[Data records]
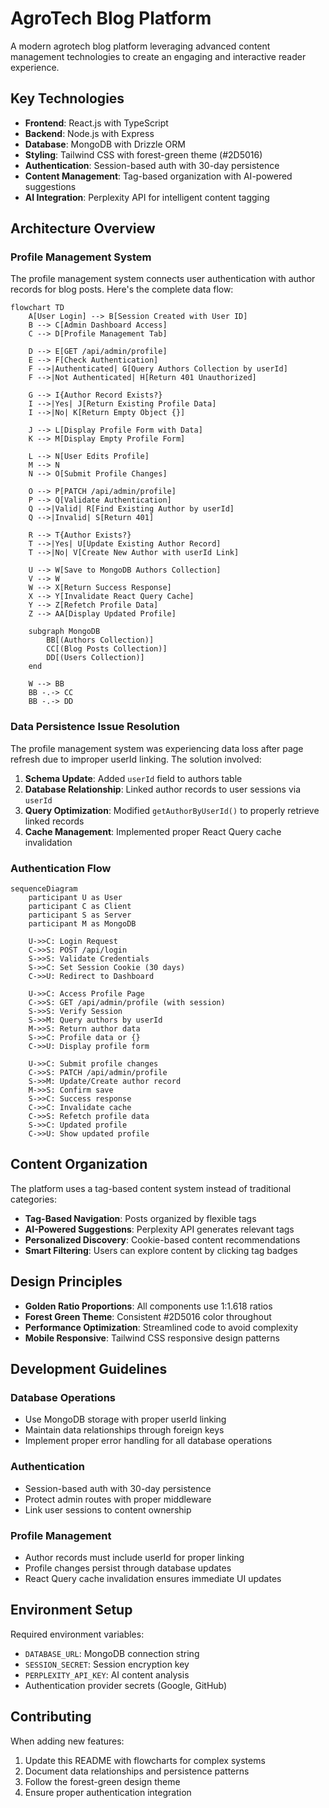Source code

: # AgroTech Blog Platform

A modern agrotech blog platform leveraging advanced content management technologies to create an engaging and interactive reader experience.

## Key Technologies

- **Frontend**: React.js with TypeScript
- **Backend**: Node.js with Express
- **Database**: MongoDB with Drizzle ORM
- **Styling**: Tailwind CSS with forest-green theme (#2D5016)
- **Authentication**: Session-based auth with 30-day persistence
- **Content Management**: Tag-based organization with AI-powered suggestions
- **AI Integration**: Perplexity API for intelligent content tagging

## Architecture Overview

### Profile Management System

The profile management system connects user authentication with author records for blog posts. Here's the complete data flow:

```mermaid
flowchart TD
    A[User Login] --> B[Session Created with User ID]
    B --> C[Admin Dashboard Access]
    C --> D[Profile Management Tab]
    
    D --> E[GET /api/admin/profile]
    E --> F[Check Authentication]
    F -->|Authenticated| G[Query Authors Collection by userId]
    F -->|Not Authenticated| H[Return 401 Unauthorized]
    
    G --> I{Author Record Exists?}
    I -->|Yes| J[Return Existing Profile Data]
    I -->|No| K[Return Empty Object {}]
    
    J --> L[Display Profile Form with Data]
    K --> M[Display Empty Profile Form]
    
    L --> N[User Edits Profile]
    M --> N
    N --> O[Submit Profile Changes]
    
    O --> P[PATCH /api/admin/profile]
    P --> Q[Validate Authentication]
    Q -->|Valid| R[Find Existing Author by userId]
    Q -->|Invalid| S[Return 401]
    
    R --> T{Author Exists?}
    T -->|Yes| U[Update Existing Author Record]
    T -->|No| V[Create New Author with userId Link]
    
    U --> W[Save to MongoDB Authors Collection]
    V --> W
    W --> X[Return Success Response]
    X --> Y[Invalidate React Query Cache]
    Y --> Z[Refetch Profile Data]
    Z --> AA[Display Updated Profile]
    
    subgraph MongoDB
        BB[(Authors Collection)]
        CC[(Blog Posts Collection)]
        DD[(Users Collection)]
    end
    
    W --> BB
    BB -.-> CC
    BB -.-> DD
```

### Data Persistence Issue Resolution

The profile management system was experiencing data loss after page refresh due to improper userId linking. The solution involved:

1. **Schema Update**: Added `userId` field to authors table
2. **Database Relationship**: Linked author records to user sessions via `userId`
3. **Query Optimization**: Modified `getAuthorByUserId()` to properly retrieve linked records
4. **Cache Management**: Implemented proper React Query cache invalidation

### Authentication Flow

```mermaid
sequenceDiagram
    participant U as User
    participant C as Client
    participant S as Server
    participant M as MongoDB
    
    U->>C: Login Request
    C->>S: POST /api/login
    S->>S: Validate Credentials
    S->>C: Set Session Cookie (30 days)
    C->>U: Redirect to Dashboard
    
    U->>C: Access Profile Page
    C->>S: GET /api/admin/profile (with session)
    S->>S: Verify Session
    S->>M: Query authors by userId
    M->>S: Return author data
    S->>C: Profile data or {}
    C->>U: Display profile form
    
    U->>C: Submit profile changes
    C->>S: PATCH /api/admin/profile
    S->>M: Update/Create author record
    M->>S: Confirm save
    S->>C: Success response
    C->>C: Invalidate cache
    C->>S: Refetch profile data
    S->>C: Updated profile
    C->>U: Show updated profile
```

## Content Organization

The platform uses a tag-based content system instead of traditional categories:

- **Tag-Based Navigation**: Posts organized by flexible tags
- **AI-Powered Suggestions**: Perplexity API generates relevant tags
- **Personalized Discovery**: Cookie-based content recommendations
- **Smart Filtering**: Users can explore content by clicking tag badges

## Design Principles

- **Golden Ratio Proportions**: All components use 1:1.618 ratios
- **Forest Green Theme**: Consistent #2D5016 color throughout
- **Performance Optimization**: Streamlined code to avoid complexity
- **Mobile Responsive**: Tailwind CSS responsive design patterns

## Development Guidelines

### Database Operations
- Use MongoDB storage with proper userId linking
- Maintain data relationships through foreign keys
- Implement proper error handling for all database operations

### Authentication
- Session-based auth with 30-day persistence
- Protect admin routes with proper middleware
- Link user sessions to content ownership

### Profile Management
- Author records must include userId for proper linking
- Profile changes persist through database updates
- React Query cache invalidation ensures immediate UI updates

## Environment Setup

Required environment variables:
- `DATABASE_URL`: MongoDB connection string
- `SESSION_SECRET`: Session encryption key
- `PERPLEXITY_API_KEY`: AI content analysis
- Authentication provider secrets (Google, GitHub)

## Contributing

When adding new features:
1. Update this README with flowcharts for complex systems
2. Document data relationships and persistence patterns
3. Follow the forest-green design theme
4. Ensure proper authentication integration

Required action:
Which lines in the records above include the word "linking"? Copy them out.

Response area:
The profile management system was experiencing data loss after page refresh due to improper userId linking. The solution involved:
- Use MongoDB storage with proper userId linking
- Author records must include userId for proper linking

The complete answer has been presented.